(WHAT NEEDS TO BE DONE): Filter the listing down to the lines containing the word "audits".

(SUPPLIED INFORMATION):
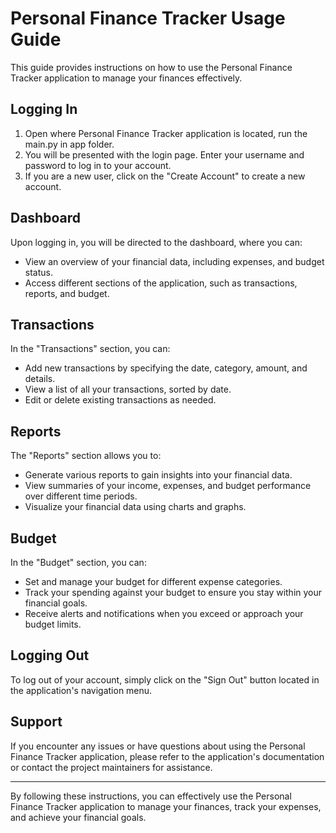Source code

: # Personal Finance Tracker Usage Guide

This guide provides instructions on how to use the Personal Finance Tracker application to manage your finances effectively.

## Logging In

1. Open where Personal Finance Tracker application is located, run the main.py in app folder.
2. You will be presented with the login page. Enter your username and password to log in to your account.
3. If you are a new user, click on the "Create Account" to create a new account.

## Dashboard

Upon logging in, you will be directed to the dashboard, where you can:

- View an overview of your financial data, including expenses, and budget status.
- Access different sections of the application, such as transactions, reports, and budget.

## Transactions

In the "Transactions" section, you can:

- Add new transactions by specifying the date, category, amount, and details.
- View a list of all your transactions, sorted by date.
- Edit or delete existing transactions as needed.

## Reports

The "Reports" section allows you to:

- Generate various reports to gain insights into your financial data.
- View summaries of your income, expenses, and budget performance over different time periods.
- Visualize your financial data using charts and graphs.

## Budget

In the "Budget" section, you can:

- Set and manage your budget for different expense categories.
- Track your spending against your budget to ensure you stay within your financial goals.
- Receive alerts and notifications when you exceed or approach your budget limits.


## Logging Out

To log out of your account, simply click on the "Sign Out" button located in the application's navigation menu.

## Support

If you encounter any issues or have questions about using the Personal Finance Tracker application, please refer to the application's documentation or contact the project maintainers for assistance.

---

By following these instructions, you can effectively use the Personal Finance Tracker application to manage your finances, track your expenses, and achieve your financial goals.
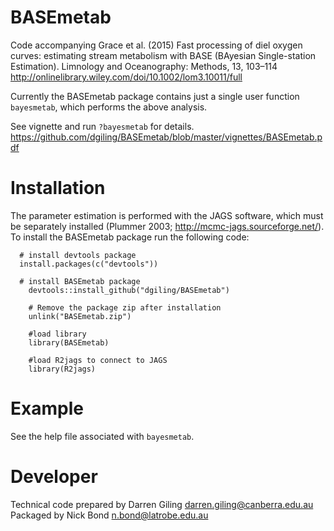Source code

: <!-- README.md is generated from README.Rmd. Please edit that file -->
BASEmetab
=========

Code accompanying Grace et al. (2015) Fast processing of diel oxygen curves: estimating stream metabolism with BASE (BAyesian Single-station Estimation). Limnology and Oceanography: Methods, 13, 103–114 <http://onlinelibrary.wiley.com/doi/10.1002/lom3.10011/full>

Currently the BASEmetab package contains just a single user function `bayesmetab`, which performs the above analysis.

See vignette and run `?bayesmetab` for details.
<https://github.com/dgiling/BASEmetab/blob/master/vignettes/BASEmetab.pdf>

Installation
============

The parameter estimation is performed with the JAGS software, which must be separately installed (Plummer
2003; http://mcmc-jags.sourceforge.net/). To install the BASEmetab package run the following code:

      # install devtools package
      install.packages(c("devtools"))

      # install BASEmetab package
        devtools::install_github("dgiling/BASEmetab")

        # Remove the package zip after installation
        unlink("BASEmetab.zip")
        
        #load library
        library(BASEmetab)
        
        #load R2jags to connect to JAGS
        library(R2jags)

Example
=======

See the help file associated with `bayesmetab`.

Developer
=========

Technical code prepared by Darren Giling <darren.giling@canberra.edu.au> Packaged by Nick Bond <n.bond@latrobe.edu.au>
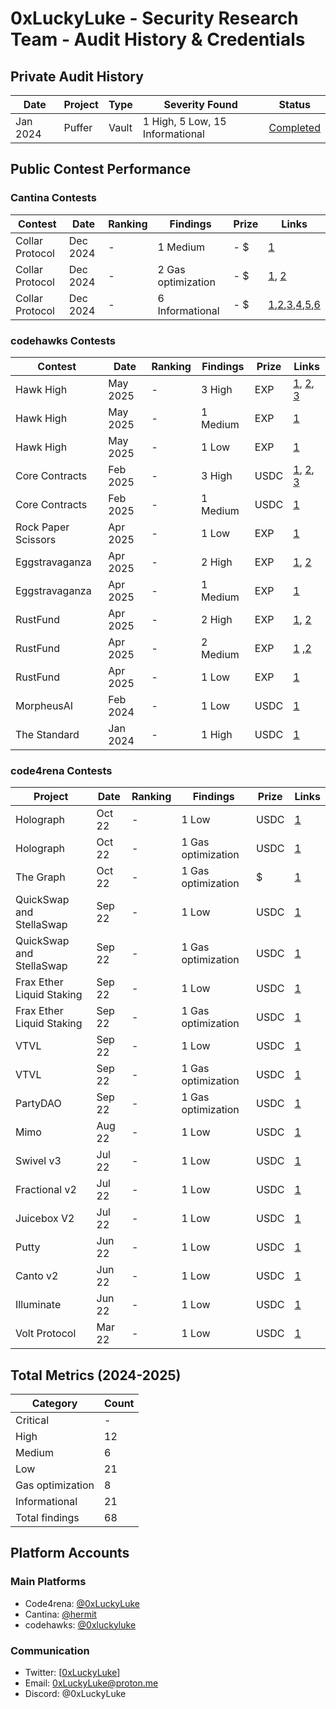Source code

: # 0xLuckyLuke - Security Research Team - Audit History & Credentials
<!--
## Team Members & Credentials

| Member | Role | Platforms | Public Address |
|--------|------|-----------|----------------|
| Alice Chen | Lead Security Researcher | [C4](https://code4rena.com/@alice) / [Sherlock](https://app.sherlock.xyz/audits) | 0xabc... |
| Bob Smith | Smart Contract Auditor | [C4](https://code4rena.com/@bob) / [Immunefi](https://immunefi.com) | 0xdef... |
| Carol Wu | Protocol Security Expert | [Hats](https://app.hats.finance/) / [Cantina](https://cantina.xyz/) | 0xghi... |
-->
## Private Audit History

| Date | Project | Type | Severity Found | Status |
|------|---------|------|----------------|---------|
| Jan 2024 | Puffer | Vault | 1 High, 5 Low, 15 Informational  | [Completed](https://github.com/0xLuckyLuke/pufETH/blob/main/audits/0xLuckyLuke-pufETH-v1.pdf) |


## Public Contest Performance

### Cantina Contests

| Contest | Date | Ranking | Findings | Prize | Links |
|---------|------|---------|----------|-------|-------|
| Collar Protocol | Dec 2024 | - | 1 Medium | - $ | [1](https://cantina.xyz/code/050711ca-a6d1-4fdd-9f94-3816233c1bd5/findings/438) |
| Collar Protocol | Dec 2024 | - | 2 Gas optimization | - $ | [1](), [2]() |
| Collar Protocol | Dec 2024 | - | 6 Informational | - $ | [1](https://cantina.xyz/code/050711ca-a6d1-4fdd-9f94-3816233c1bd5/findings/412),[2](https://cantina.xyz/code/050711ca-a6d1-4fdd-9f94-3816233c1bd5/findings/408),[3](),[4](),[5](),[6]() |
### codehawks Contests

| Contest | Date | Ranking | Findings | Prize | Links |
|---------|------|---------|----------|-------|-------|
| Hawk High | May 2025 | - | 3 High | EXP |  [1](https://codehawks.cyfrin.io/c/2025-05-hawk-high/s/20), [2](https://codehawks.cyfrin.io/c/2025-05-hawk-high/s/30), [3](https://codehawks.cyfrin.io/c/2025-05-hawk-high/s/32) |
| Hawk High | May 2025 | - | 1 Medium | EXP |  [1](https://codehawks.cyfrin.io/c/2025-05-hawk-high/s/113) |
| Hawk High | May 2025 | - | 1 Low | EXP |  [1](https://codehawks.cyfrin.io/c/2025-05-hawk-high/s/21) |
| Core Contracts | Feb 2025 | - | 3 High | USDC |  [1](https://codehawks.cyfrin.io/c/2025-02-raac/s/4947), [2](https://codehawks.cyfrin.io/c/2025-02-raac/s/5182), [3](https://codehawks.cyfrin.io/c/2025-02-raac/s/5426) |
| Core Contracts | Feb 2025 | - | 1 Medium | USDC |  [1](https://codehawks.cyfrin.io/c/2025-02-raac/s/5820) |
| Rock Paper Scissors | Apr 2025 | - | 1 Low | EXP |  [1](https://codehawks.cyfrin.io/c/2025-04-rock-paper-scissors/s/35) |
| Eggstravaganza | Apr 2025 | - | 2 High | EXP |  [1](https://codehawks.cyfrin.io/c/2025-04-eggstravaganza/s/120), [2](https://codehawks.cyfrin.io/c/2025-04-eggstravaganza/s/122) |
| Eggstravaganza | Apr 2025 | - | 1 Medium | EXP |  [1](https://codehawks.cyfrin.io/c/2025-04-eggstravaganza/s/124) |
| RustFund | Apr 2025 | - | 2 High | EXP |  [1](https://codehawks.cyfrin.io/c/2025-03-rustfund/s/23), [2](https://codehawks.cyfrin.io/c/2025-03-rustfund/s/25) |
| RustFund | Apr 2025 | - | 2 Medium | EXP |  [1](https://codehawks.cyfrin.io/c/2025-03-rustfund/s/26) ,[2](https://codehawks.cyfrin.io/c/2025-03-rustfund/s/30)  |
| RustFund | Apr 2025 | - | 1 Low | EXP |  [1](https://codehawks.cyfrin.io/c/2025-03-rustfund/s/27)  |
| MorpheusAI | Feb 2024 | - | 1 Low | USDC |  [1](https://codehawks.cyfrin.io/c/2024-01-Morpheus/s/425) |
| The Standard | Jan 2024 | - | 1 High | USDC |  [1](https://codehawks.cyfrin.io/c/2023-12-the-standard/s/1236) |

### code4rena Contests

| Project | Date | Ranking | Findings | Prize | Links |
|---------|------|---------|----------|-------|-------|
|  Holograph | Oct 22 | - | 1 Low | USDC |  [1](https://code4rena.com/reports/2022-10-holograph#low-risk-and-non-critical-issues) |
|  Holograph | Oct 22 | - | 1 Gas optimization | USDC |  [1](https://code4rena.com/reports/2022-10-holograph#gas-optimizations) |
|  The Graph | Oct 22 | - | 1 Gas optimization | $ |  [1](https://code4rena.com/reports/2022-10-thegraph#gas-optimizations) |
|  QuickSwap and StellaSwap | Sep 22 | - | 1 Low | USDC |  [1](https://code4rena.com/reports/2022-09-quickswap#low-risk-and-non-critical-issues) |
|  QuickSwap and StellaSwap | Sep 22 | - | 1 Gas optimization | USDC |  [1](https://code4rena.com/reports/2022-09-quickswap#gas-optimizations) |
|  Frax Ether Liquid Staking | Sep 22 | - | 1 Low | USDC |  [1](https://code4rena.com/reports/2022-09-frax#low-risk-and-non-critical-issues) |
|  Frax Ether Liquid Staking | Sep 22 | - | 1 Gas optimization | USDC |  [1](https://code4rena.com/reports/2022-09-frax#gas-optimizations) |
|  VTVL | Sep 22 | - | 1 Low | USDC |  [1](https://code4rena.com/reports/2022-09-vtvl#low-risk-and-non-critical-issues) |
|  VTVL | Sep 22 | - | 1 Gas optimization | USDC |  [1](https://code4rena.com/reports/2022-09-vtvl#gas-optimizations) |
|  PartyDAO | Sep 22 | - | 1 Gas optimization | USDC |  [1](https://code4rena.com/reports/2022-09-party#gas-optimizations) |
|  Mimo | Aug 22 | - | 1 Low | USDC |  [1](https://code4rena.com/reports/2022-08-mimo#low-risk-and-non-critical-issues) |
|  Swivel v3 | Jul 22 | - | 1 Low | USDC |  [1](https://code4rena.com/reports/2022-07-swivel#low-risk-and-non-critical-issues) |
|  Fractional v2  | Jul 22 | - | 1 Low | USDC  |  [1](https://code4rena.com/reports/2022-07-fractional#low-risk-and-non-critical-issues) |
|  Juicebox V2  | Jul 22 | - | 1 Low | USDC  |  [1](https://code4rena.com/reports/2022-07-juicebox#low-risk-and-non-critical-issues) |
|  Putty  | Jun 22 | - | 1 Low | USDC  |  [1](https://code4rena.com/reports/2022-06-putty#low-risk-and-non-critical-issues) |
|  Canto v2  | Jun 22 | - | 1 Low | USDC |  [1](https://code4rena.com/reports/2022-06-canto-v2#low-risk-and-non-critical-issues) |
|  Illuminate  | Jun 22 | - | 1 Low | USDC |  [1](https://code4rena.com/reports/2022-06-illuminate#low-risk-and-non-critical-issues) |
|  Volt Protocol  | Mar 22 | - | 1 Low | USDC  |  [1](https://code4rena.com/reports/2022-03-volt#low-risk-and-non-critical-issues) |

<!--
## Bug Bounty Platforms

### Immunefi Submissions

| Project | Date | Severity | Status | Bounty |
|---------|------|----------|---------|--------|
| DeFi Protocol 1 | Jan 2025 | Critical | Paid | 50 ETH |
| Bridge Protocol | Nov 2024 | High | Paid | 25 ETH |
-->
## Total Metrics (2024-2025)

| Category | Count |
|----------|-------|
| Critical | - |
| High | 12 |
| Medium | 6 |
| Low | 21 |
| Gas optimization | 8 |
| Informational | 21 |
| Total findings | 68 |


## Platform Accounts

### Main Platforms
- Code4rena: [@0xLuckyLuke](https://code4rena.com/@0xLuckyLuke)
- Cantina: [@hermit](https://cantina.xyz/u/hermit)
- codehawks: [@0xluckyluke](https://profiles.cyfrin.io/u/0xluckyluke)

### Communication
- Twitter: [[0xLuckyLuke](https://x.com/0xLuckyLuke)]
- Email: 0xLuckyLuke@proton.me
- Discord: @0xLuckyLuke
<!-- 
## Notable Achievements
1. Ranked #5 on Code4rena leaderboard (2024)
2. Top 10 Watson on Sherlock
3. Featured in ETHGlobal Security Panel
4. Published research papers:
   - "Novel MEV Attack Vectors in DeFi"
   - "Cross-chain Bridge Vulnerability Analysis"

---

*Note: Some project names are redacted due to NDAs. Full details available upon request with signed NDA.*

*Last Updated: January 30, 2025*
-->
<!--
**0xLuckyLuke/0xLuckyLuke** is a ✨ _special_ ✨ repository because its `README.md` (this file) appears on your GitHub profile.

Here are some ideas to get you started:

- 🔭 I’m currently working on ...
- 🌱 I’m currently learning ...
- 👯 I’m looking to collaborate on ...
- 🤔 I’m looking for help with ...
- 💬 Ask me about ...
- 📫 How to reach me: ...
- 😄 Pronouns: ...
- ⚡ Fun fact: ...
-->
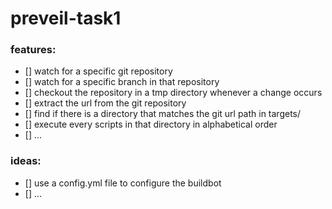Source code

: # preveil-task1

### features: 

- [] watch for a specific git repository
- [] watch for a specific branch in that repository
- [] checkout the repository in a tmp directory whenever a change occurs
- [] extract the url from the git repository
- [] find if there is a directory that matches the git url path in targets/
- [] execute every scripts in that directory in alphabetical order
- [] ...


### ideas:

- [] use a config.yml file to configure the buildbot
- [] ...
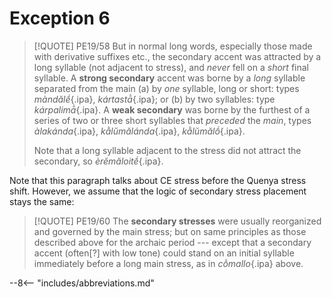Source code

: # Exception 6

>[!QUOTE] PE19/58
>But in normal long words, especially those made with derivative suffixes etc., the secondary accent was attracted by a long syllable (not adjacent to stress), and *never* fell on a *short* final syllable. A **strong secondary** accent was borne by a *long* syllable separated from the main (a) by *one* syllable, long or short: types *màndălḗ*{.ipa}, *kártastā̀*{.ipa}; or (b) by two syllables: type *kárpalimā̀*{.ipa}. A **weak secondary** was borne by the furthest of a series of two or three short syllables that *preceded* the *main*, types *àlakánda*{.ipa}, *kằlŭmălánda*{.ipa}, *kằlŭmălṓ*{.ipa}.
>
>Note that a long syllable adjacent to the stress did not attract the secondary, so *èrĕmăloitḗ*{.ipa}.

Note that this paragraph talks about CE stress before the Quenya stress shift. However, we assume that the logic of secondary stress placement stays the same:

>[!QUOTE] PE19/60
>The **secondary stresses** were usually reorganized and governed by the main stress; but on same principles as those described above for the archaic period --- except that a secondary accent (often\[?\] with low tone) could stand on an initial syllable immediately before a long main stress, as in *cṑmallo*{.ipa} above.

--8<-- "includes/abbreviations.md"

(TASK SOLUTION):
| Alice Chen | Lead Security Researcher | [C4](https://code4rena.com/@alice) / [Sherlock](https://app.sherlock.xyz/audits) | 0xabc... |
| Jan 2024 | Puffer | Vault | 1 High, 5 Low, 15 Informational  | [Completed](https://github.com/0xLuckyLuke/pufETH/blob/main/audits/0xLuckyLuke-pufETH-v1.pdf) |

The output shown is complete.